Abraham Lincoln DeMond was a minister and advocate for African American emancipation in the late
19th and early 20th century at Dexter Avenue Baptist Church in Montgomery, Ala., the same church from which Martin Luther King Jr. helped launch the civil rights movement six decades later. On January 1, 1900, a day of annual commemoration for President Lincoln’s Emancipation Proclamation, DeMond delivered an influential speech, “The Negro Element in American Life,” which noted the achievements of African Americans and called for their full rights as American citizens.

“I wanted to remind everyone of the power this one Black man had and the influence it carried, and hopefully it will inspire more students of color or students in general. …I hope Abraham Lincoln DeMond Day opens up a new door of recognition for the Black community on campus.

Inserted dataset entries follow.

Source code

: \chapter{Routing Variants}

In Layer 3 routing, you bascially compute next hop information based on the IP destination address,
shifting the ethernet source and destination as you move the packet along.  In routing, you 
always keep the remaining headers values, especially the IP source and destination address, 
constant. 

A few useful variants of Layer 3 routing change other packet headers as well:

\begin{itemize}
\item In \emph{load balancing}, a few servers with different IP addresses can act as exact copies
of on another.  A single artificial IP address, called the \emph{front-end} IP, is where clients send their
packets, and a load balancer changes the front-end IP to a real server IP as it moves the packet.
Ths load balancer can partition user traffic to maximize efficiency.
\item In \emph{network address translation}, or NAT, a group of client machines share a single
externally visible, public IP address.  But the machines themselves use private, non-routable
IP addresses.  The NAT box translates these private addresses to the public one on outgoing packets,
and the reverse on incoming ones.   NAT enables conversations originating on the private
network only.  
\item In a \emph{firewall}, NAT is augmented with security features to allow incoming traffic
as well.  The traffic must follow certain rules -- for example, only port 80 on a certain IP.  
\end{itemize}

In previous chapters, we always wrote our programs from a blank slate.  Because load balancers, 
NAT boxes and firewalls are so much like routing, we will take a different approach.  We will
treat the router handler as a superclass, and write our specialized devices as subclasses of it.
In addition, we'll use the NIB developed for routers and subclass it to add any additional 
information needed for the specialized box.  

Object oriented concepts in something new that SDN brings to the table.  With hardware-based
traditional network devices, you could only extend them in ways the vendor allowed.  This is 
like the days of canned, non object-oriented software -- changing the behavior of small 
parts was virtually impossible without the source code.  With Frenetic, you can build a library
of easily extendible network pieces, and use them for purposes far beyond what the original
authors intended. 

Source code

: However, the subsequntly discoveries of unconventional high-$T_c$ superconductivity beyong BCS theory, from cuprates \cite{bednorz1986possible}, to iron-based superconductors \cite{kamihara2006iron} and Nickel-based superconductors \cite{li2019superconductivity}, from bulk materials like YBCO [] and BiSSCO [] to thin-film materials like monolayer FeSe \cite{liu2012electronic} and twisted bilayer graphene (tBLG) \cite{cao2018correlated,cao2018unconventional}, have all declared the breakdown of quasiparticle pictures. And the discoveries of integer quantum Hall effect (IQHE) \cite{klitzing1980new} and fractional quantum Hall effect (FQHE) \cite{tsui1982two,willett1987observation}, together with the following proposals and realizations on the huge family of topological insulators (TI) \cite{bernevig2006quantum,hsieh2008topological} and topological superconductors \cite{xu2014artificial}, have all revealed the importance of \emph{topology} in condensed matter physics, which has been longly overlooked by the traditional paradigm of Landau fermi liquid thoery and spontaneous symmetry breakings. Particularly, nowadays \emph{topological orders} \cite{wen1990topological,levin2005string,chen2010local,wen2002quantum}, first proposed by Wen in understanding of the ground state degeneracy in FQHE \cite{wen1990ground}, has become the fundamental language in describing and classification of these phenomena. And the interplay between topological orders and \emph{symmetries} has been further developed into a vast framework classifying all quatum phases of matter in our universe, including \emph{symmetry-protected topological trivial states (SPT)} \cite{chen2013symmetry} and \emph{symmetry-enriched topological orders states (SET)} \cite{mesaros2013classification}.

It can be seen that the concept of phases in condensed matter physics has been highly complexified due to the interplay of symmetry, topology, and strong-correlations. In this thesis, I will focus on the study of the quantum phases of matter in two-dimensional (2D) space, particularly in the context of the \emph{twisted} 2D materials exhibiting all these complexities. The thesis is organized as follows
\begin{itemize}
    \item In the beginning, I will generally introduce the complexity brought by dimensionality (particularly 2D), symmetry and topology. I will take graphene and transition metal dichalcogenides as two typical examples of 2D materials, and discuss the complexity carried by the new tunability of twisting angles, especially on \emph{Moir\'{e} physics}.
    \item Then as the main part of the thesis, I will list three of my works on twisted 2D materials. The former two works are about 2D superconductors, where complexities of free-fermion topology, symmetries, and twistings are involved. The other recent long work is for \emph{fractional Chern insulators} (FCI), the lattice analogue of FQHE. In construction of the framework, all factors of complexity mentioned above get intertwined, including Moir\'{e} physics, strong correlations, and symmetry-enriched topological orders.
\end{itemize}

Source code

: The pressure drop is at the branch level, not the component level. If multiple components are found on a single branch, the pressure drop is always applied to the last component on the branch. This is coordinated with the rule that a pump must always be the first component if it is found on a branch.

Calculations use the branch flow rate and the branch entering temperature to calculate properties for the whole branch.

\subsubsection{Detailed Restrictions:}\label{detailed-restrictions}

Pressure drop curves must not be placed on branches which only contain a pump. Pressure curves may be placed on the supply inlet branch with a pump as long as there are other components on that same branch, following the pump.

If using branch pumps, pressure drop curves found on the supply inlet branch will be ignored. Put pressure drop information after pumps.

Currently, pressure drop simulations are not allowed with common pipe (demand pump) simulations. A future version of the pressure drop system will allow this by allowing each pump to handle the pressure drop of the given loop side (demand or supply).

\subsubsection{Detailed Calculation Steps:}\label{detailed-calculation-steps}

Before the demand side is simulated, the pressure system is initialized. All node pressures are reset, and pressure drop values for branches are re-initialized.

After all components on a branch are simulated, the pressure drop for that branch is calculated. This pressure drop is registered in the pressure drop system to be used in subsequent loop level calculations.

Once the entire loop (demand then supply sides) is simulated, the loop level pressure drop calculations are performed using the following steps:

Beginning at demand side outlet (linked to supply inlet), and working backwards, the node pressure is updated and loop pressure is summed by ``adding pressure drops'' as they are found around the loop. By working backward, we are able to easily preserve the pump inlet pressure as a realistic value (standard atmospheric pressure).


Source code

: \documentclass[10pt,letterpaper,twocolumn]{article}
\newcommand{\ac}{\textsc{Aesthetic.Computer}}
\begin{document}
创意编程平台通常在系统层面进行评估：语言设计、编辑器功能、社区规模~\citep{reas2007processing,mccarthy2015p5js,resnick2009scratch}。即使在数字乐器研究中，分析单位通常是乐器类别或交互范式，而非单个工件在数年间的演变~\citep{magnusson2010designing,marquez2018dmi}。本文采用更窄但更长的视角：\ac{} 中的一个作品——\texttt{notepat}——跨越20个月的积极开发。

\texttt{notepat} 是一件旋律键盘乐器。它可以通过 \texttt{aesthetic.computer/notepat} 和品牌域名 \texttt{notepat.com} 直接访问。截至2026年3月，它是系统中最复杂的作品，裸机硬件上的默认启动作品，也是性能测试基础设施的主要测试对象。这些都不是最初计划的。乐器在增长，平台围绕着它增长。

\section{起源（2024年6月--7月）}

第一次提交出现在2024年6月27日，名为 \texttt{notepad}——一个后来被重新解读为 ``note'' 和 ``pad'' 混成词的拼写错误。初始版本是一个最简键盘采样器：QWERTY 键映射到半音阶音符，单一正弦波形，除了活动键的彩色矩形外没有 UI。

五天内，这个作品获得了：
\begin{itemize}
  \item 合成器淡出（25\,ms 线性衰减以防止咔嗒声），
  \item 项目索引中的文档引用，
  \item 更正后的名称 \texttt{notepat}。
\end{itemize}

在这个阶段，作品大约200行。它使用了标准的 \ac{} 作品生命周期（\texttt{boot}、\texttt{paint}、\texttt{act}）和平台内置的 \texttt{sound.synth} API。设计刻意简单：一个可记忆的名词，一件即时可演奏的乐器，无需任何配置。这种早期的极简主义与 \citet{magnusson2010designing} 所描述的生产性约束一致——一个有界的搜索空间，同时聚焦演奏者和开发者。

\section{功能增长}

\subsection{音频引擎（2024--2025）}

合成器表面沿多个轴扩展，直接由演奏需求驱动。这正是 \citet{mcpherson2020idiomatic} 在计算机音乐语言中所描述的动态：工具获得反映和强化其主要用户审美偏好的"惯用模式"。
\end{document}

I also hope it allows us to understand our history at SUNY Cortland and the importance of the fights for equality and how that fight must continue today in our own students.”

Tatum Pittman, discussing the impact of Abraham Lincoln DeMond, the first Black graduate of the Normal School at Cortland, NY (now SUNY Cortland). Abraham Lincoln Demond 1889 Day is a new university tradition due to an idea first suggested by Pittman, a senior studying adolescent education and director of diversity, equity, and inclusion for the Student Government Association.